An Oklahoma man was condemned to 12 years in prison for his role in a conspiracy to traffic firearms to Mexican cartels. The parts were 80% Colt receivers that were to be cerakoted in the US, a process in which a polymer-ceramic coating is added to a firearm or its parts to improve its durability. Components were assembled into working weapons and sent to Mexico for Cartel Del Noreste (CDN) and Cartel Jalisco Nueva Generacion (CJNG).
On 3 September 2019, a Federal grand jury indicted the man and seven others for their participation in conspiracies to traffic in counterfeit goods and for violating the Arms Export Control Act. The AECA provides for criminal penalties of up to $1 million or 20 years in prison, or both, for each violation.
The AECA also authorizes civil penalties of up to $500,000 and a ban on future exports.

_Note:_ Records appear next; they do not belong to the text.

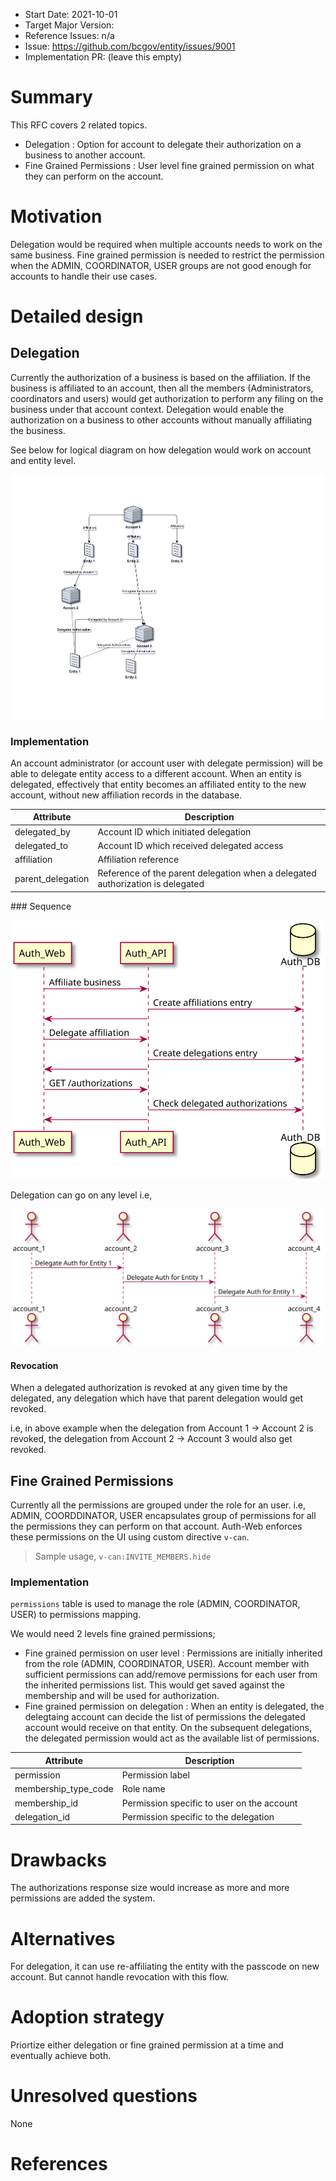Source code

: - Start Date: 2021-10-01
- Target Major Version:
- Reference Issues: n/a
- Issue: https://github.com/bcgov/entity/issues/9001
- Implementation PR: (leave this empty)

# Summary
This RFC covers 2 related topics. 
- Delegation : Option for  account to delegate their authorization on a business to another account.
- Fine Grained Permissions : User level fine grained permission on what they can perform  on the account.


# Motivation

Delegation would be required when multiple accounts needs to work on the same business. 
Fine grained permission is needed to restrict the permission when the ADMIN, COORDINATOR, USER groups are not good enough for accounts to handle their use cases.

# Detailed design
## Delegation
Currently the authorization of a business is based on the affiliation. If the business is affiliated to an account, then all the members (Administrators, coordinators and users) would get authorization to perform any filing on the business under that account context.
Delegation would enable the authorization on a business to other accounts without manually affiliating the business.


See below for logical diagram on how delegation would work on account and entity level.

![Delegation](rfc-delegation-and-permissions/delegation.png)

### Implementation
An account administrator (or account user with delegate permission) will be able to delegate entity access to a different account. 
When an entity is delegated, effectively that entity becomes an affiliated entity to the new account, without new affiliation records in the database.
<p>

| Attribute      | Description |
| ----------- | ----------- |
| delegated_by      | Account ID which initiated delegation    |
| delegated_to   | Account ID which received delegated access        |
| affiliation      | Affiliation reference    |
| parent_delegation      | Reference of the parent delegation when a delegated authorization is delegated    |


</p>
### Sequence

<!--
```
@startuml rfc-delegation-and-permissions/delegation_seq
participant Auth_Web
participant Auth_API
database    Auth_DB

Auth_Web -> Auth_API: Affiliate business
Auth_API -> Auth_DB: Create affiliations entry
Auth_API -> Auth_Web: 
Auth_Web -> Auth_API: Delegate affiliation
Auth_API -> Auth_DB: Create delegations entry
Auth_API -> Auth_Web: 
Auth_Web -> Auth_API : GET /authorizations 
Auth_API -> Auth_DB : Check delegated authorizations
Auth_API -> Auth_Web: 
@enduml
```
-->

![Delegation sequence](rfc-delegation-and-permissions/delegation_seq.svg)


Delegation can go on any level i.e, 

<!--
```
@startuml rfc-delegation-and-permissions/n_delegation
actor    account_1
actor    account_2
actor    account_3
actor    account_4

account_1 -> account_2: Delegate Auth for Entity 1
account_2 -> account_3: Delegate Auth for Entity 1
account_3 -> account_4: Delegate Auth for Entity 1

@enduml
```
-->
![Recursive Delegation](rfc-delegation-and-permissions/n_delegation.svg)


#### Revocation
When a delegated authorization is revoked at any given time by the delegated, any delegation which have that parent delegation would get revoked. 

i.e, in above example when the delegation from Account 1 -> Account 2 is revoked, the delegation from Account 2 -> Account 3 would also get revoked. 

## Fine Grained Permissions
Currently all the permissions are grouped under the role for an user.
i.e, ADMIN, COORDDINATOR, USER encapsulates group of permissions for all the permissions they can perform on that account.
Auth-Web enforces these permissions on the UI using custom directive `v-can`. 

> Sample usage, `v-can:INVITE_MEMBERS.hide`


### Implementation
`permissions` table is used to manage the role (ADMIN, COORDINATOR, USER) to permissions mapping. 

We would need 2 levels fine grained permissions;
- Fine grained permission on user level : Permissions are initially inherited from the role (ADMIN, COORDINATOR, USER).
Account member with sufficient permissions can add/remove permissions for each user from the inherited permissions list. This would get saved against the membership and will be used for authorization.
- Fine grained permission on delegation : When an entity is delegated, the delegtaing account can decide the list of permissions the delegated account would receive on that entity. On the subsequent delegations, the delegated permission would act as the available list of permissions.

<p>

| Attribute      | Description |
| ----------- | ----------- |
| permission      | Permission label    |
| membership_type_code   | Role name        |
| membership_id      | Permission specific to user on the account    |
| delegation_id      | Permission specific to the delegation    |


</p>


# Drawbacks
The authorizations response size would increase as more and more permissions are added the system.



# Alternatives
For delegation, it can use re-affiliating the entity with the passcode on new account. But cannot handle revocation with this flow.

# Adoption strategy

Priortize either delegation or fine grained permission at a time and eventually achieve both. 

# Unresolved questions

None


# References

It provides the President of the US with the legal authority to control the export of defence articles and services. The AECA also contains legal authority for the Foreign Military Sales (FMS) programme, under which the US government sells defence equipment, services and training on a government-to-government basis. The law also specifies criteria for direct commercial sales (DCS), under which eligible foreign governments and international organisations purchase certain defence articles and services directly from US companies.
The AECA establishes foreign and domestic policy objectives for international defence cooperation and military export controls.